In this series of articles we investigate how organisations are approaching the modernisation, replatforming and migration of legacy applications and related data services.
We look at the tools and technologies available encompassing aspects of change management and the use of APIs and containerisation (and more) to make legacy functionality and data available to cloud-native applications.
Assaraf writes as follows…
With the cloud enabling small and medium companies to easily scale their operations and the DevOps movement taking over with its CI/CD approach, a proper and formalised approach to application [log file] logging is becoming a critical component of any company’s success. But with all the tools that engineers have to operate, how can they master logging tools, leverage their benefits and build solid processes?
This struggle is one of the key catalysts for companies to fall in love with open source based monitoring.
Battle of the titans
When looking at the engineering community, there are two clear schools of thought: One wants the high end, proprietary software with out-of-the-box capabilities and support.

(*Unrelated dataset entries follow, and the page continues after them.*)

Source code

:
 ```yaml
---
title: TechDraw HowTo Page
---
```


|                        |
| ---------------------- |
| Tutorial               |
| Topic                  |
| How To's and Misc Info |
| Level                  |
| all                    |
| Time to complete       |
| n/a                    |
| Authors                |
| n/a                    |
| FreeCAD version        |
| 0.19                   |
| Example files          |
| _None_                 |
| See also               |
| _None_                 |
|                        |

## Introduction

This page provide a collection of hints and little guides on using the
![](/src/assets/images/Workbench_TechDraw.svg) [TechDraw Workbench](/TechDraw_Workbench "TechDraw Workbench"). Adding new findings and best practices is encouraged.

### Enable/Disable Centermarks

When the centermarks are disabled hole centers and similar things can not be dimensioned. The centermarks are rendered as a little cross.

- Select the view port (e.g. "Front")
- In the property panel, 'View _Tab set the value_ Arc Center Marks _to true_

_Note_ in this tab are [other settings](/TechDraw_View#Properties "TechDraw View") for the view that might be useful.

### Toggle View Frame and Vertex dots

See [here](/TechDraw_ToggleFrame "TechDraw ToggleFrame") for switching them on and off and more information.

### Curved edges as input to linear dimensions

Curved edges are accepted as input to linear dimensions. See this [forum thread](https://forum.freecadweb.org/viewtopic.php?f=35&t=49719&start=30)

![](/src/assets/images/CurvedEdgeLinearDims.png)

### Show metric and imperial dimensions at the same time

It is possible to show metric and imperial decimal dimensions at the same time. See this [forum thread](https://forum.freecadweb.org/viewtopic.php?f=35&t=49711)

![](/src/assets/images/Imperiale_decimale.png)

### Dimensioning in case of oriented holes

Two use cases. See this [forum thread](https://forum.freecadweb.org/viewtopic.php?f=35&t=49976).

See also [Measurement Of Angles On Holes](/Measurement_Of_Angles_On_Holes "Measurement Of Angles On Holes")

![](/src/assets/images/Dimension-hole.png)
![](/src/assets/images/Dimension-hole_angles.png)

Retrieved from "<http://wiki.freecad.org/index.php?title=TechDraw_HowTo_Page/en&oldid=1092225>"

The other is more DIY oriented and wants to use open source for its benefit.
In the world of logging and monitoring, this battle is reflected by the two dominant players in the market – Splunk and Elastic.
Larger corporations and more traditional companies prefer Splunk due to its vast experience deploying on-premise for enterprise clients and its out-of-the-box installation and capabilities. Conversely, tech companies and startups seem to prefer the ELK stack with its flexibility and flourishing community.
The advantages of open source for fast-growing companies are clear; easier scale, lower price, no commitments with vendor lock-in and most importantly, easier onboarding for new employees. Almost any engineer you ask is either already familiar with or can easily learn the Elastic syntax and how to operate Kibana.
With that though, comes the challenge of maintaining and securing your open source logging stack, which can be painful for companies that lack resources or are in a constant manpower shortage.
The following Google Trends report shows the search trends for Splunk and Elasticsearch and their geography. It’s interesting to note that Splunk is more popular in almost every single state in the U.S., but California and Washington, both known as startup hubs, are dominated by Elasticsearch.
This need of open source tools combined with the struggle to maintain and secure them led to a new approach that we now see everywhere: commercial companies offering open source solutions as a service with the goal of removing the burden of maintenance and security, adding required capabilities, and providing product and technical support.
The hybrid approach
Speaking about Coralogix if I may be so bold in conclusion, we’ve adopted a two-pronged approach.
One is a proprietary product including anomaly detention, version benchmarks, a logging-oriented search interface and ML empowered user-defined alerts. The second is a fully-hosted, scaled and secured enterprise-grade ELK stack with Grafana so that engineers can collect, parse, search and visualize their data like they are used to, or even use APIs to pull data and build their own analytics.